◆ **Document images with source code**
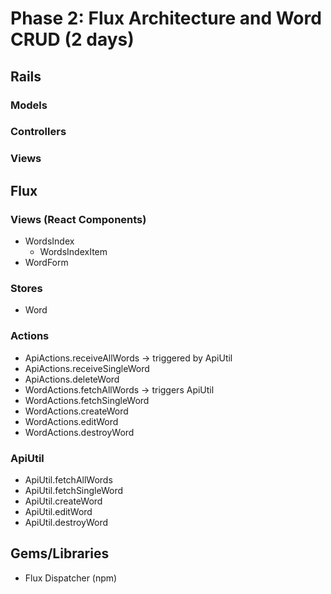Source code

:# Phase 2: Flux Architecture and Word CRUD (2 days)

## Rails
### Models

### Controllers

### Views

## Flux
### Views (React Components)
* WordsIndex
  - WordsIndexItem
* WordForm

### Stores
* Word

### Actions
* ApiActions.receiveAllWords -> triggered by ApiUtil
* ApiActions.receiveSingleWord
* ApiActions.deleteWord
* WordActions.fetchAllWords -> triggers ApiUtil
* WordActions.fetchSingleWord
* WordActions.createWord
* WordActions.editWord
* WordActions.destroyWord

### ApiUtil
* ApiUtil.fetchAllWords
* ApiUtil.fetchSingleWord
* ApiUtil.createWord
* ApiUtil.editWord
* ApiUtil.destroyWord

## Gems/Libraries
* Flux Dispatcher (npm)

◆ **PROBLEM REQUIREMENTS**
All of the records above are to be printed exactly, with every picture omitted.

◆ **THE ANSWER**
Source code

:# Phase 2: Flux Architecture and Word CRUD (2 days)

## Rails
### Models

### Controllers

### Views

## Flux
### Views (React Components)
* WordsIndex
  - WordsIndexItem
* WordForm

### Stores
* Word

### Actions
* ApiActions.receiveAllWords -> triggered by ApiUtil
* ApiActions.receiveSingleWord
* ApiActions.deleteWord
* WordActions.fetchAllWords -> triggers ApiUtil
* WordActions.fetchSingleWord
* WordActions.createWord
* WordActions.editWord
* WordActions.destroyWord

### ApiUtil
* ApiUtil.fetchAllWords
* ApiUtil.fetchSingleWord
* ApiUtil.createWord
* ApiUtil.editWord
* ApiUtil.destroyWord

## Gems/Libraries
* Flux Dispatcher (npm)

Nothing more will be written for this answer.